Let $\text{E}$ be the centre of $\text{[BC]}$ and $\text{F}$ the point of intersection of $\text{(AE)}$ and $\text{(IK)}$. Prove that: $\frac{1}{3}\vec{\text{EB}}=\vec{\text{EI}}$
Prove that $\text{(BE)}\|\text{(JF)}$
- Show that the point $\text{F}$ is the centre of $\text{[IK]}$.
For the first question, it was relatively easy, it was sufficient to play with Chasles rule to prove it.
The second one is more complicated, I used different approaches, but no one was a success including calculations of $\vec{\text{AK}}$ with respect to $\vec{\text{IE}}$... It seems that I need a more general approach concerning what results from the intersection of two lines when dealing with vectors.
And of course I can't solve $\text{(3)}$ without $\text{(2)}$.
The $ \| $ symbol means parallel.
I start by proving that $$\overrightarrow {KI}=\frac 23 \overrightarrow {AB}$$In fact $$\overrightarrow {AK}=\frac 13 \overrightarrow {AC}$$$$\overrightarrow {IB}=\frac 13 \overrightarrow {CB}$$By summing and Chasles $$\overrightarrow {AB}+\overrightarrow {IK}=\frac 13 \overrightarrow {AB}$$Now the points 2. and 3.
As to your request about a more general approach concerning what results from the intersection of two lines when dealing with vectors, in what follows I represent $\overrightarrow {AF}$ in two ways and equal them.

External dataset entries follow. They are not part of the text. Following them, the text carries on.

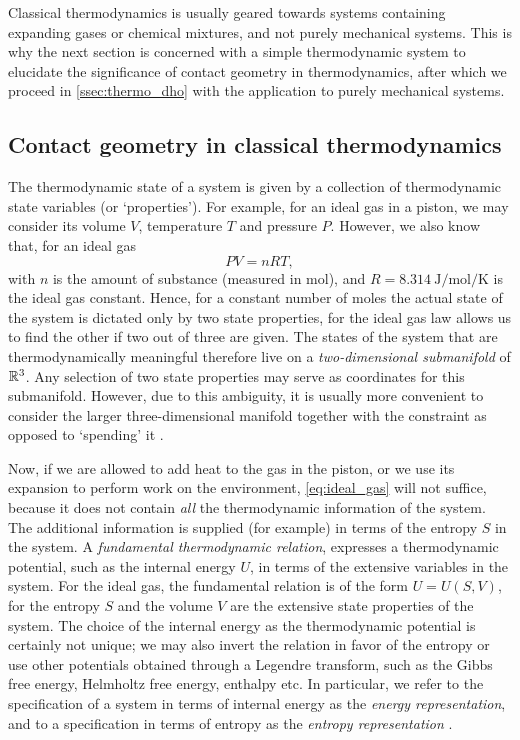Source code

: Classical thermodynamics is usually geared towards systems containing expanding gases or chemical mixtures, and not purely mechanical systems. This is why the next section is concerned with a simple thermodynamic system to elucidate the significance of contact geometry in thermodynamics, after which we proceed in \cref{ssec:thermo_dho} with the application to purely mechanical systems.

\subsection{Contact geometry in classical thermodynamics} 
The thermodynamic state of a system is given by a collection of thermodynamic state variables (or `properties'). For example, for an ideal gas in a piston, we may consider its volume $V$, temperature $T$ and pressure $P$. However, we also know that, for an ideal gas
\begin{equation}
    PV = nRT,
    \label{eq:ideal_gas}
\end{equation}
with $n$ is the amount of substance (measured in \si{\mole}), and $R = \SI{8.314}{\joule \per \mole \per \kelvin}$ is the ideal gas constant.  Hence, for a constant number of moles the actual state of the system is dictated only by two state properties, for the ideal gas law allows us to find the other if two out of three are given. The states of the system that are thermodynamically meaningful therefore live on a \emph{two-dimensional submanifold} of $\mathbb{R}^3$. Any selection of two state properties may serve as coordinates for this submanifold. However, due to this ambiguity, it is usually more convenient to consider the larger three-dimensional manifold together with the constraint as opposed to `spending' it \cite{Balian2001, Giancoli2014}.

Now, if we are allowed to add heat to the gas in the piston, or we use its expansion to perform work on the environment, \cref{eq:ideal_gas} will not suffice, because it does not contain \emph{all} the thermodynamic information of the system. The additional information is supplied (for example) in terms of the entropy $S$ in the system. A \emph{fundamental thermodynamic relation}, expresses a thermodynamic potential, such as the internal energy $U$, in terms of the extensive variables in the system. For the ideal gas, the fundamental relation is of the form $U = U(S, V)$, for the entropy $S$ and the volume $V$ are the extensive state properties of the system. The choice of the internal energy as the thermodynamic potential is certainly not unique; we may also invert the relation in favor of the entropy or use other potentials obtained through a Legendre transform, such as the Gibbs free energy, Helmholtz free energy, enthalpy etc. In particular, we refer to the specification of a system in terms of internal energy as the \emph{energy representation}, and to a specification in terms of entropy as the \emph{entropy representation} \cite{VanderSchaft2021a}.

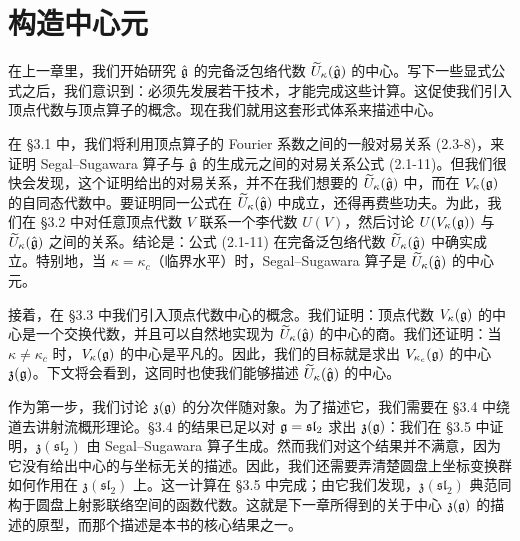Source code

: 
\chapter{构造中心元}

在上一章里，我们开始研究 $\hat{\mathfrak{g}}$ 的完备泛包络代数 $\widetilde U_\kappa(\hat{\mathfrak{g}})$ 的中心。写下一些显式公式之后，我们意识到：必须先发展若干技术，才能完成这些计算。这促使我们引入顶点代数与顶点算子的概念。现在我们就用这套形式体系来描述中心。

在 §3.1 中，我们将利用顶点算子的 Fourier 系数之间的一般对易关系 (2.3-8)，来证明 Segal--Sugawara 算子与 $\hat{\mathfrak{g}}$ 的生成元之间的对易关系公式 (2.1-11)。但我们很快会发现，这个证明给出的对易关系，并不在我们想要的 $\widetilde U_\kappa(\hat{\mathfrak{g}})$ 中，而在 $V_\kappa(\mathfrak{g})$ 的自同态代数中。要证明同一公式在 $\widetilde U_\kappa(\hat{\mathfrak{g}})$ 中成立，还得再费些功夫。为此，我们在 §3.2 中对任意顶点代数 $V$ 联系一个李代数 $U(V)$，然后讨论 $U(V_\kappa(\mathfrak{g}))$ 与 $\widetilde U_\kappa(\hat{\mathfrak{g}})$ 之间的关系。结论是：公式 (2.1-11) 在完备泛包络代数 $\widetilde U_\kappa(\hat{\mathfrak{g}})$ 中确实成立。特别地，当 $\kappa=\kappa_c$（临界水平）时，Segal--Sugawara 算子是 $\widetilde U_\kappa(\hat{\mathfrak{g}})$ 的中心元。

接着，在 §3.3 中我们引入顶点代数中心的概念。我们证明：顶点代数 $V_\kappa(\mathfrak{g})$ 的中心是一个交换代数，并且可以自然地实现为 $\widetilde U_\kappa(\hat{\mathfrak{g}})$ 的中心的商。我们还证明：当 $\kappa\neq\kappa_c$ 时，$V_\kappa(\mathfrak{g})$ 的中心是平凡的。因此，我们的目标就是求出 $V_{\kappa_c}(\mathfrak{g})$ 的中心 $\mathfrak z(\mathfrak{g})$。下文将会看到，这同时也使我们能够描述 $\widetilde U_\kappa(\hat{\mathfrak{g}})$ 的中心。

作为第一步，我们讨论 $\mathfrak z(\mathfrak{g})$ 的分次伴随对象。为了描述它，我们需要在 §3.4 中绕道去讲射流概形理论。§3.4 的结果已足以对 $\mathfrak{g}=\mathfrak{sl}_2$ 求出 $\mathfrak z(\mathfrak{g})$：我们在 §3.5 中证明，$\mathfrak z(\mathfrak{sl}_2)$ 由 Segal--Sugawara 算子生成。然而我们对这个结果并不满意，因为它没有给出中心的与坐标无关的描述。因此，我们还需要弄清楚圆盘上坐标变换群如何作用在 $\mathfrak z(\mathfrak{sl}_2)$ 上。这一计算在 §3.5 中完成；由它我们发现，$\mathfrak z(\mathfrak{sl}_2)$ 典范同构于圆盘上射影联络空间的函数代数。这就是下一章所得到的关于中心 $\mathfrak z(\mathfrak{g})$ 的描述的原型，而那个描述是本书的核心结果之一。

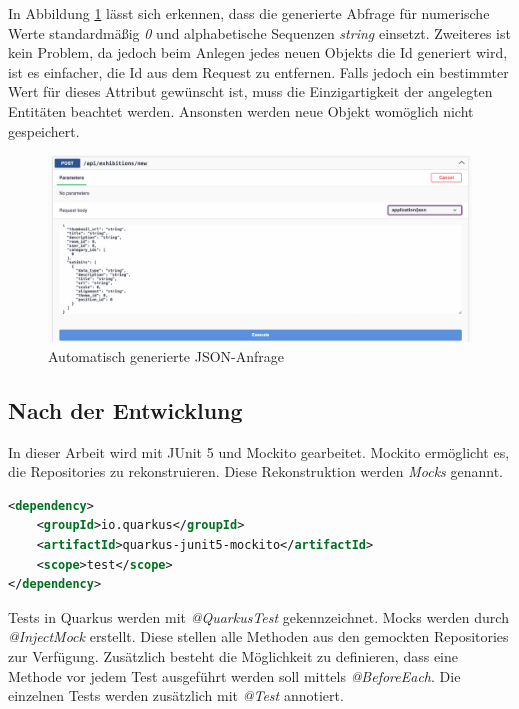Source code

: In Abbildung \ref{fig:implementation:swaggeruipost} lässt sich erkennen, dass die generierte Abfrage für numerische Werte standardmäßig \emph{0} und alphabetische Sequenzen \emph{string} einsetzt. 
Zweiteres ist kein Problem, da jedoch beim Anlegen jedes neuen Objekts die Id generiert wird, ist es einfacher, die Id aus dem Request zu entfernen. 
Falls jedoch ein bestimmter Wert für dieses Attribut gewünscht ist, muss die Einzigartigkeit der angelegten Entitäten beachtet werden. 
Ansonsten werden neue Objekt womöglich nicht gespeichert.

\begin{figure}
    \centering
    \includegraphics[scale=0.3]{pics/swaggeruipost.png}
    \caption{Automatisch generierte JSON-Anfrage}
    \label{fig:implementation:swaggeruipost}
\end{figure}

\subsection{Nach der Entwicklung}

In dieser Arbeit wird mit JUnit 5 und Mockito gearbeitet. 
Mockito ermöglicht es, die Repositories zu rekonstruieren. 
Diese Rekonstruktion werden \emph{Mocks} genannt.
\cite{quarkusMockAbout}
\begin{lstlisting}[label=JUnit 5 Abhängigkeit in pom.xml, language=xml]
<dependency>
    <groupId>io.quarkus</groupId>
    <artifactId>quarkus-junit5-mockito</artifactId>
    <scope>test</scope>
</dependency>
\end{lstlisting}

Tests in Quarkus werden mit \emph{@QuarkusTest} gekennzeichnet. 
Mocks werden durch \emph{@InjectMock} erstellt.
Diese stellen alle Methoden aus den gemockten Repositories zur Verfügung.
Zusätzlich besteht die Möglichkeit zu definieren, dass eine Methode vor jedem Test ausgeführt werden soll mittels \emph{@BeforeEach}. 
Die einzelnen Tests werden zusätzlich mit \emph{@Test} annotiert. 
\cite{quarkusMockAbout}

Because of parallelism$$\overrightarrow {AF}=\lambda\, \overrightarrow {AE}=\frac 12 \lambda \,(\overrightarrow {AB}+\overrightarrow {AC})$$$$\overrightarrow {KF}=\mu \, \overrightarrow {KI}=\frac 23\mu \,\overrightarrow {AB}$$From $\overrightarrow {AF}=\overrightarrow {AK}+\overrightarrow {KF}$, one has $$\frac 12 \lambda \,(\overrightarrow {AB}+\overrightarrow {AC})=\frac 13 \overrightarrow {AC}+\frac 23\mu \,\overrightarrow {AB}$$After some algebra $$\left(\frac 12 \lambda-\frac 23\mu \right)\,\overrightarrow {AB}+\left(\frac 12 \lambda-\frac 13 \right)\,\overrightarrow {AC}=\overrightarrow 0$$Because $\overrightarrow {AB}$ and $\overrightarrow {AC}$ are not parallel, one gets$$\begin {cases} \lambda=\frac 23 \\ \\ \mu=\frac 12 \end {cases}$$So point 3. is proved.
Now $$\overrightarrow {AF}=\overrightarrow {AJ}+\overrightarrow {JF}$$$$\frac 23\,\overrightarrow {AE}=\frac 23\,\overrightarrow {AB}+\overrightarrow {JF}$$Using Chasles$$\overrightarrow {JF}=\frac 23 \overrightarrow {BE}$$so point 2 is proved.